A set of simple functions for visualizing decision tree partitions in R with ggplot2.
This package is not yet on CRAN, but can be installed from GitHub with:
# install.packages("remotes")
remotes::install_github("grantmcdermott/parttree")
The main function that users will interact with is geom_parttree()
.
Here’s a simple example.
library(parttree)
library(rpart)
library(ggplot2)
iris_tree = rpart(Species ~ Petal.Length + Petal.Width, data=iris)
## Let's construct a scatterplot of the original iris data
p = ggplot(data = iris, aes(x=Petal.Length, y=Petal.Width)) +
geom_point(aes(col=Species))
## We now add the partitions with geom_parttree()
p +
geom_parttree(data = iris_tree, aes(fill=Species), alpha = 0.1) +
labs(caption = "Note: Points denote observed data.
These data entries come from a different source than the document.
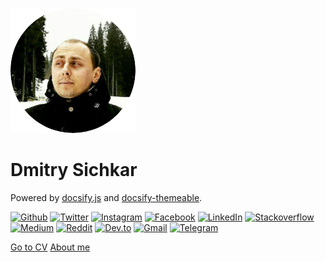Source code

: ![logo](_media/logo.png)

# Dmitry Sichkar

Powered by [docsify.js](https://docsify.js.org) and [docsify-themeable](https://github.com/jhildenbiddle/docsify-themeable).

[![Github](https://icongr.am/simple/github.svg?colored&size=26)](https://github.com/dmmeteo)
[![Twitter](https://icongr.am/simple/twitter.svg?colored&size=26)](http://twitter.com/dmmeteo)
[![Instagram](https://icongr.am/simple/instagram.svg?colored&size=26)](http://instagram.com/dmmeteo)
[![Facebook](https://icongr.am/simple/facebook.svg?colored&size=26)](https://facebook.com/dmmeteo)
[![LinkedIn](https://icongr.am/simple/linkedin.svg?colored&size=26)](https://linkedin.com/in/dmmeteo)
[![Stackoverflow](https://icongr.am/simple/stackoverflow.svg?colored&size=26)](https://stackoverflow.com/dmmeteo)
[![Medium](https://icongr.am/fontawesome/medium.svg?colored&size=26)](https://medium.com/@dmmeteo)
[![Reddit](https://icongr.am/simple/reddit.svg?colored&size=26)](https://reddit.com/user/dmmeteo)
[![Dev.to](https://icongr.am/simple/devto.svg?colored&size=26)](https://dev.to/dmmeteo)
[![Gmail](https://icongr.am/simple/gmail.svg?colored&size=26)](mailto:dmmeteo@gmail.com)
[![Telegram](https://icongr.am/simple/telegram.svg?colored&size=26)](https://t.me/dmmeteo)


[Go to CV](cv)
[About me](README)

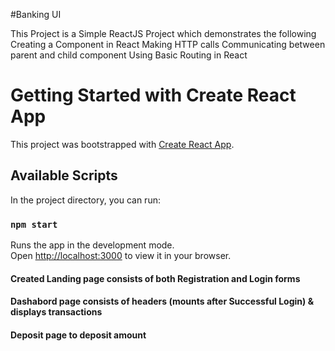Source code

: #Banking UI

This Project is a Simple ReactJS Project which demonstrates the following
Creating a Component in React
Making HTTP calls
Communicating between parent and child component
Using Basic Routing in React 

# Getting Started with Create React App

This project was bootstrapped with [Create React App](https://github.com/facebook/create-react-app).

## Available Scripts

In the project directory, you can run:

### `npm start`

Runs the app in the development mode.\
Open [http://localhost:3000](http://localhost:3000) to view it in your browser.

#### Created Landing page consists of both Registration and Login forms

#### Dashabord page consists of headers (mounts after Successful Login) & displays transactions

#### Deposit page to deposit amount





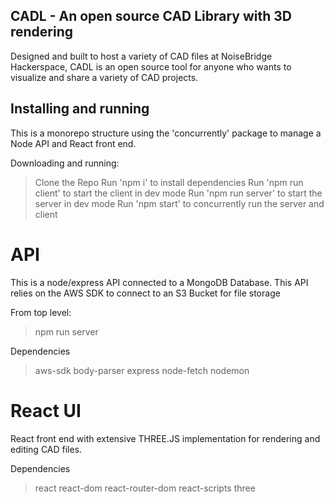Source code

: ## CADL - An open source CAD Library with 3D rendering

Designed and built to host a variety of CAD files at NoiseBridge Hackerspace, CADL is an open source tool for anyone who wants to visualize and share a variety of CAD projects.

## Installing and running
This is a monorepo structure using the 'concurrently' package to manage a Node API and React front end. 

Downloading and running:
> Clone the Repo
> Run 'npm i' to install dependencies 
> Run 'npm run client' to start the client in dev mode
> Run 'npm run server' to start the server in dev mode
> Run 'npm start' to concurrently run the server and client

# API
This is a node/express API connected to a MongoDB Database. 
This API relies on the AWS SDK to connect to an S3 Bucket for file storage

From top level:
> npm run server

Dependencies
> aws-sdk
> body-parser
> express
> node-fetch
> nodemon

# React UI
React front end with extensive THREE.JS implementation for rendering and editing CAD files.

Dependencies
> react
> react-dom
> react-router-dom
> react-scripts
> three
Shaded regions denote tree predictions.") +
theme_minimal()
Currently, the package only works with decision trees created by the
rpart
package. However, it does support other front-end modes that call
rpart::rpart()
as the underlying engine; in particular the
parsnip and
mlr3 packages. Here’s an example with
the former.
library(parsnip)
library(titanic) ## Just for a different data set
set.seed(123) ## For consistent jitter
titanic_train$Survived = as.factor(titanic_train$Survived)
## Build our tree using parsnip (but with rpart as the model engine)
ti_tree =
decision_tree() %>%
set_engine("rpart") %>%
set_mode("classification") %>%
fit(Survived ~ Pclass + Age, data = titanic_train)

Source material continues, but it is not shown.